#### DATA PROVIDED

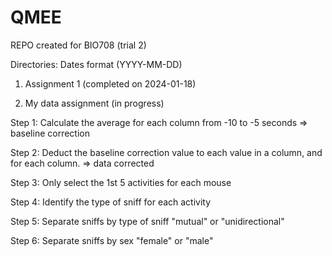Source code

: # QMEE
REPO created for BIO708 (trial 2)

Directories: Dates format (YYYY-MM-DD)

1) Assignment 1 (completed on 2024-01-18)

2) My data assignment (in progress)

  Step 1: Calculate the average for each column from -10 to -5 seconds => baseline correction
  
  Step 2: Deduct the baseline correction value to each value in a column, and for each column. => data corrected
  
  Step 3: Only select the 1st 5 activities for each mouse
  
  Step 4: Identify the type of sniff for each activity
  
  Step 5: Separate sniffs by type of sniff "mutual" or "unidirectional"
  
  Step 6: Separate sniffs by sex "female" or "male"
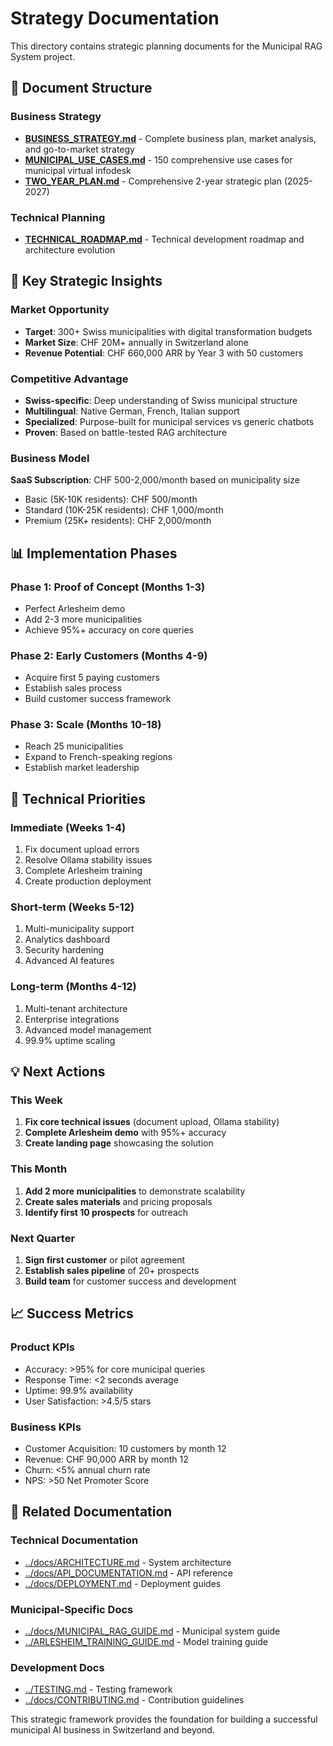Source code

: # Strategy Documentation

This directory contains strategic planning documents for the Municipal RAG System project.

## 📁 **Document Structure**

### Business Strategy
- **[BUSINESS_STRATEGY.md](BUSINESS_STRATEGY.md)** - Complete business plan, market analysis, and go-to-market strategy
- **[MUNICIPAL_USE_CASES.md](MUNICIPAL_USE_CASES.md)** - 150 comprehensive use cases for municipal virtual infodesk
- **[TWO_YEAR_PLAN.md](TWO_YEAR_PLAN.md)** - Comprehensive 2-year strategic plan (2025-2027)

### Technical Planning  
- **[TECHNICAL_ROADMAP.md](TECHNICAL_ROADMAP.md)** - Technical development roadmap and architecture evolution

## 🎯 **Key Strategic Insights**

### Market Opportunity
- **Target**: 300+ Swiss municipalities with digital transformation budgets
- **Market Size**: CHF 20M+ annually in Switzerland alone
- **Revenue Potential**: CHF 660,000 ARR by Year 3 with 50 customers

### Competitive Advantage
- **Swiss-specific**: Deep understanding of Swiss municipal structure
- **Multilingual**: Native German, French, Italian support
- **Specialized**: Purpose-built for municipal services vs generic chatbots
- **Proven**: Based on battle-tested RAG architecture

### Business Model
**SaaS Subscription**: CHF 500-2,000/month based on municipality size
- Basic (5K-10K residents): CHF 500/month
- Standard (10K-25K residents): CHF 1,000/month  
- Premium (25K+ residents): CHF 2,000/month

## 📊 **Implementation Phases**

### Phase 1: Proof of Concept (Months 1-3)
- Perfect Arlesheim demo
- Add 2-3 more municipalities
- Achieve 95%+ accuracy on core queries

### Phase 2: Early Customers (Months 4-9)  
- Acquire first 5 paying customers
- Establish sales process
- Build customer success framework

### Phase 3: Scale (Months 10-18)
- Reach 25 municipalities
- Expand to French-speaking regions
- Establish market leadership

## 🔧 **Technical Priorities**

### Immediate (Weeks 1-4)
1. Fix document upload errors
2. Resolve Ollama stability issues
3. Complete Arlesheim training
4. Create production deployment

### Short-term (Weeks 5-12)
1. Multi-municipality support
2. Analytics dashboard
3. Security hardening
4. Advanced AI features

### Long-term (Months 4-12)
1. Multi-tenant architecture
2. Enterprise integrations
3. Advanced model management
4. 99.9% uptime scaling

## 💡 **Next Actions**

### This Week
1. **Fix core technical issues** (document upload, Ollama stability)
2. **Complete Arlesheim demo** with 95%+ accuracy
3. **Create landing page** showcasing the solution

### This Month
1. **Add 2 more municipalities** to demonstrate scalability
2. **Create sales materials** and pricing proposals
3. **Identify first 10 prospects** for outreach

### Next Quarter
1. **Sign first customer** or pilot agreement
2. **Establish sales pipeline** of 20+ prospects
3. **Build team** for customer success and development

## 📈 **Success Metrics**

### Product KPIs
- Accuracy: >95% for core municipal queries
- Response Time: <2 seconds average
- Uptime: 99.9% availability
- User Satisfaction: >4.5/5 stars

### Business KPIs
- Customer Acquisition: 10 customers by month 12
- Revenue: CHF 90,000 ARR by month 12
- Churn: <5% annual churn rate
- NPS: >50 Net Promoter Score

## 🔗 **Related Documentation**

### Technical Documentation
- [../docs/ARCHITECTURE.md](../docs/ARCHITECTURE.md) - System architecture
- [../docs/API_DOCUMENTATION.md](../docs/API_DOCUMENTATION.md) - API reference
- [../docs/DEPLOYMENT.md](../docs/DEPLOYMENT.md) - Deployment guides

### Municipal-Specific Docs
- [../docs/MUNICIPAL_RAG_GUIDE.md](../docs/MUNICIPAL_RAG_GUIDE.md) - Municipal system guide
- [../ARLESHEIM_TRAINING_GUIDE.md](../ARLESHEIM_TRAINING_GUIDE.md) - Model training guide

### Development Docs
- [../TESTING.md](../TESTING.md) - Testing framework
- [../docs/CONTRIBUTING.md](../docs/CONTRIBUTING.md) - Contribution guidelines

This strategic framework provides the foundation for building a successful municipal AI business in Switzerland and beyond.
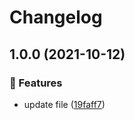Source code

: # Changelog

## 1.0.0 (2021-10-12)


### 🚀 Features

* update file ([19faff7](https://www.github.com/dmitry-sk/Actions/commit/19faff7180cc5d64d5ba6a9adc526142735b6d14))
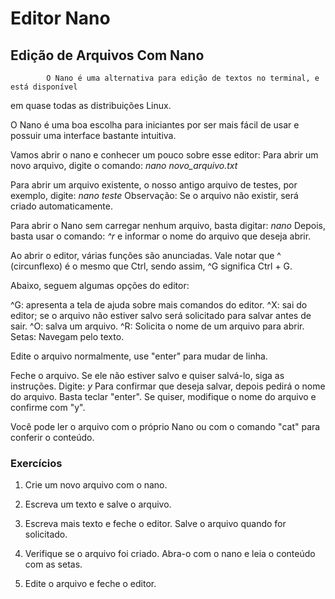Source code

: ﻿# Editor Nano

## Edição de Arquivos Com Nano

			O Nano é uma alternativa para edição de textos no terminal, e está disponível
em quase todas as distribuições Linux.

O Nano é uma boa escolha para iniciantes por ser mais fácil de usar e possuir uma interface bastante intuitiva.

Vamos abrir o nano e conhecer um pouco sobre esse editor:
Para abrir um novo arquivo, digite o comando:
*nano novo_arquivo.txt*

Para abrir um arquivo existente, o nosso antigo arquivo de testes, por exemplo, digite:
*nano teste*
Observação: Se o arquivo não existir, será criado automaticamente.

Para abrir o Nano sem carregar nenhum arquivo, basta digitar:
*nano*
Depois, basta usar o comando:
*^r*
e informar o nome do arquivo que deseja abrir.

Ao abrir o editor, várias funções são anunciadas.
Vale notar que ^ (circunflexo) é o mesmo que Ctrl, sendo assim, ^G significa Ctrl + G.

Abaixo, seguem algumas opções do editor:

^G: apresenta a tela de ajuda sobre mais comandos do editor.
^X: sai do editor; se o arquivo não estiver salvo será solicitado para salvar antes de sair.
^O: salva um arquivo.
^R: Solicita o nome de um arquivo para abrir.
Setas: Navegam pelo texto.

Edite o arquivo normalmente, use "enter" para mudar de linha.

Feche o arquivo. Se ele não estiver salvo e quiser salvá-lo, siga as instruções.
Digite:
*y*
Para confirmar que deseja salvar, depois pedirá o nome do arquivo. Basta teclar "enter". Se quiser, modifique o nome do arquivo e confirme com "y".

Você pode ler o arquivo com o próprio Nano ou com o comando "cat" para conferir o conteúdo.

### Exercícios

1. Crie um novo arquivo com o nano.

2. Escreva um texto e salve o arquivo.

3. Escreva mais texto e feche o editor. Salve o arquivo quando for
solicitado.

4. Verifique se o arquivo foi criado. Abra-o com o nano e leia o
conteúdo com as setas.

5. Edite o arquivo e feche o editor.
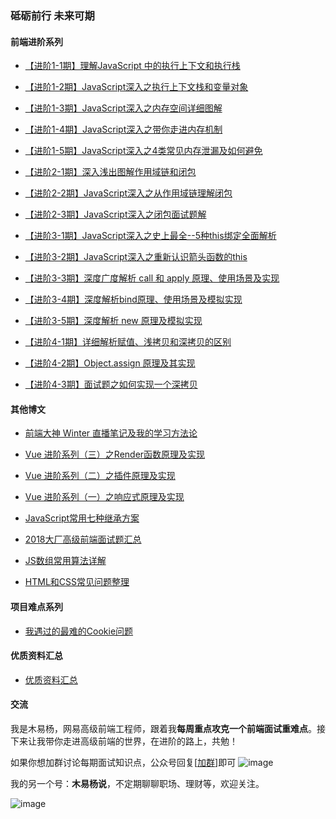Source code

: ### 砥砺前行    未来可期



#### 前端进阶系列

* [【进阶1-1期】理解JavaScript 中的执行上下文和执行栈](https://github.com/yygmind/blog/issues/12)

* [【进阶1-2期】JavaScript深入之执行上下文栈和变量对象](https://github.com/yygmind/blog/issues/13)

* [【进阶1-3期】JavaScript深入之内存空间详细图解](https://github.com/yygmind/blog/issues/14)

* [【进阶1-4期】JavaScript深入之带你走进内存机制](https://github.com/yygmind/blog/issues/15)

* [【进阶1-5期】JavaScript深入之4类常见内存泄漏及如何避免](https://github.com/yygmind/blog/issues/16)

* [【进阶2-1期】深入浅出图解作用域链和闭包](https://github.com/yygmind/blog/issues/17)

* [【进阶2-2期】JavaScript深入之从作用域链理解闭包](https://github.com/yygmind/blog/issues/18)

* [【进阶2-3期】JavaScript深入之闭包面试题解](https://github.com/yygmind/blog/issues/19)

* [【进阶3-1期】JavaScript深入之史上最全--5种this绑定全面解析](https://github.com/yygmind/blog/issues/20)

* [【进阶3-2期】JavaScript深入之重新认识箭头函数的this](https://github.com/yygmind/blog/issues/21)

* [【进阶3-3期】深度广度解析 call 和 apply 原理、使用场景及实现](https://github.com/yygmind/blog/issues/22)

* [【进阶3-4期】深度解析bind原理、使用场景及模拟实现](https://github.com/yygmind/blog/issues/23)

* [【进阶3-5期】深度解析 new 原理及模拟实现](https://github.com/yygmind/blog/issues/24)

* [【进阶4-1期】详细解析赋值、浅拷贝和深拷贝的区别](https://github.com/yygmind/blog/issues/25)

* [【进阶4-2期】Object.assign 原理及其实现](https://github.com/yygmind/blog/issues/26)

* [【进阶4\-3期】面试题之如何实现一个深拷贝](https://github.com/yygmind/blog/issues/29)

  

#### 其他博文

* [前端大神 Winter 直播笔记及我的学习方法论](https://github.com/yygmind/blog/issues/28)

* [Vue 进阶系列（三）之Render函数原理及实现](https://github.com/yygmind/blog/issues/10)
* [Vue 进阶系列（二）之插件原理及实现](https://github.com/yygmind/blog/issues/9)
* [Vue 进阶系列（一）之响应式原理及实现](https://github.com/yygmind/blog/issues/6)
* [JavaScript常用七种继承方案](https://github.com/yygmind/blog/issues/7)
* [2018大厂高级前端面试题汇总](https://github.com/yygmind/blog/issues/5)
* [JS数组常用算法详解](https://github.com/yygmind/blog/issues/4)
* [HTML和CSS常见问题整理](https://github.com/yygmind/blog/issues/3)



#### 项目难点系列

* [我遇过的最难的Cookie问题](https://github.com/aszx87410/blog/issues/17)



#### 优质资料汇总

* [优质资料汇总](https://github.com/yygmind/blog/blob/master/datum/summary.md)




#### 交流

我是木易杨，网易高级前端工程师，跟着我**每周重点攻克一个前端面试重难点**。接下来让我带你走进高级前端的世界，在进阶的路上，共勉！

如果你想加群讨论每期面试知识点，公众号回复[[加群](#)]即可 ![image](https://github.com/yygmind/blog/raw/master/images/weixin_re.png)



我的另一个号：**木易杨说**，不定期聊聊职场、理财等，欢迎关注。

![image](https://github.com/yygmind/blog/blob/master/images/mu_yi_yang_shuo.jpg?raw=true)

########

WHAT IS EXPECTED> Give back exactly the lines above starting at the line where "Para abrir um novo" appears and ending at the line where "Observação: Se o" appears, both included, with no other lines.

WRITTEN RESPONSE>
Para abrir um novo arquivo, digite o comando:
*nano novo_arquivo.txt*

Para abrir um arquivo existente, o nosso antigo arquivo de testes, por exemplo, digite:
*nano teste*
Observação: Se o arquivo não existir, será criado automaticamente.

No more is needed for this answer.